Daily practical sessions will address preparing fibre, forming sheets, pressing and drying newly formed sheets, and sizing and burnishing dried sheets. These sessions will be supplemented by lectures on historical and contemporary descriptions of papermaking in the Islamic world, mould and chapri construction, approaches to the analytical description of paper, and the challenges of chronological and regional characterisation.

The day after the course, participants are invited to attend the Symposium on Traditions of Papermaking in the Islamic World, which will comprise lectures on current research related to papers used in Islamic manuscripts as well as a papermaking demonstration.
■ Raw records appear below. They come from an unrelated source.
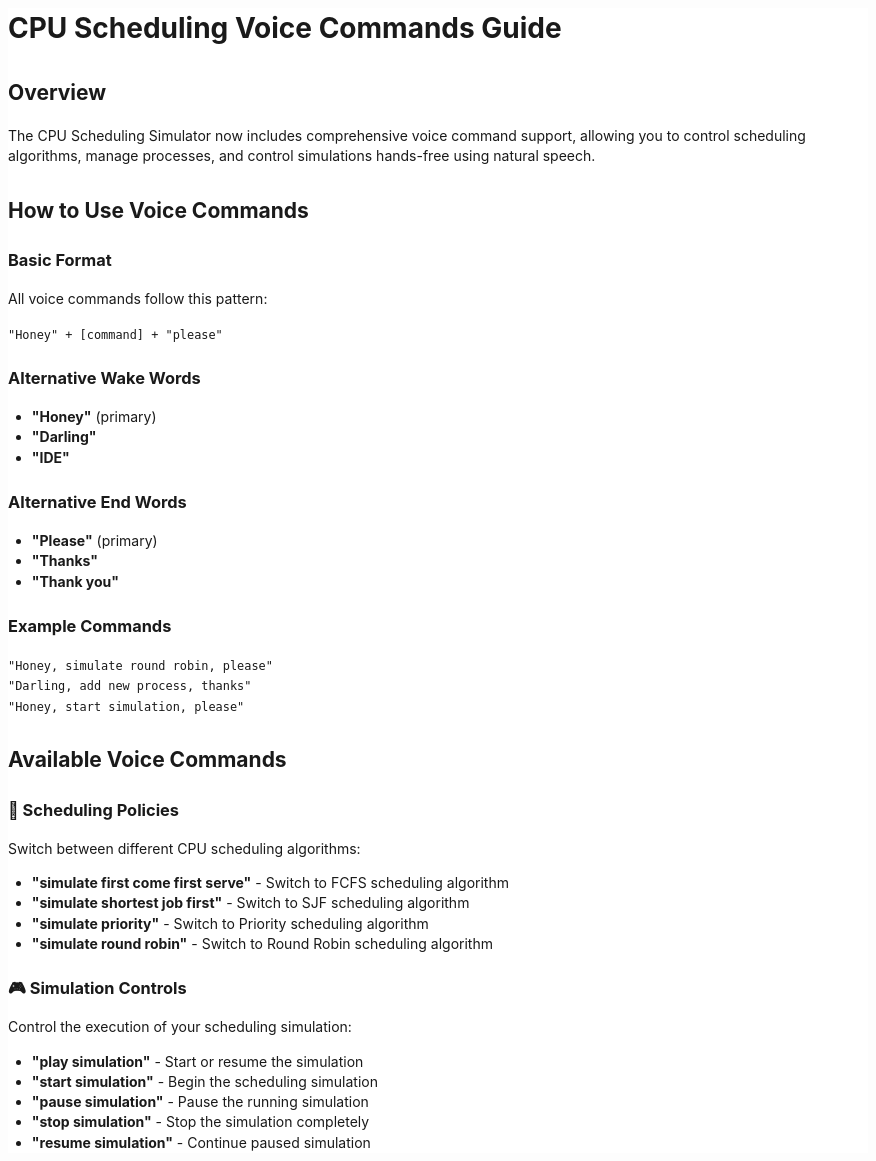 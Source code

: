 # CPU Scheduling Voice Commands Guide

## Overview
The CPU Scheduling Simulator now includes comprehensive voice command support, allowing you to control scheduling algorithms, manage processes, and control simulations hands-free using natural speech.

## How to Use Voice Commands

### Basic Format
All voice commands follow this pattern:
```
"Honey" + [command] + "please"
```

### Alternative Wake Words
- **"Honey"** (primary)
- **"Darling"** 
- **"IDE"**

### Alternative End Words
- **"Please"** (primary)
- **"Thanks"**
- **"Thank you"**

### Example Commands
```
"Honey, simulate round robin, please"
"Darling, add new process, thanks"
"Honey, start simulation, please"
```

## Available Voice Commands

### 🔧 Scheduling Policies
Switch between different CPU scheduling algorithms:

- **"simulate first come first serve"** - Switch to FCFS scheduling algorithm
- **"simulate shortest job first"** - Switch to SJF scheduling algorithm  
- **"simulate priority"** - Switch to Priority scheduling algorithm
- **"simulate round robin"** - Switch to Round Robin scheduling algorithm

### 🎮 Simulation Controls
Control the execution of your scheduling simulation:

- **"play simulation"** - Start or resume the simulation
- **"start simulation"** - Begin the scheduling simulation
- **"pause simulation"** - Pause the running simulation
- **"stop simulation"** - Stop the simulation completely
- **"resume simulation"** - Continue paused simulation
Please be advised that course participants do not need to register for the Symposium.

The course will be taught by Dr Cathleen A. Baker, conservation librarian at the University of Michigan Library and adjunct lecturer at the University of Michigan School of Information; Mr Timothy Barrett, director of the University of Iowa Center for the Book and associate professor at the University of Iowa School of Library and Information Sciences; Ms Evyn Kropf, librarian for Near Eastern and religious studies and curator of the Islamic manuscript collection at the University of Michigan Library; and Ms Katharina Siedler, papermaker and historian.

The course is limited to twelve persons for pedagogical and security reasons, and the one-day symposium is limited to 25 persons. All instruction will be in English. Please be advised that registration is conducted on a first-come, first-served basis; however, the Association reserves the right to reject course registrations if it deems an individual’s experience or reasons for registering to be unsuitable.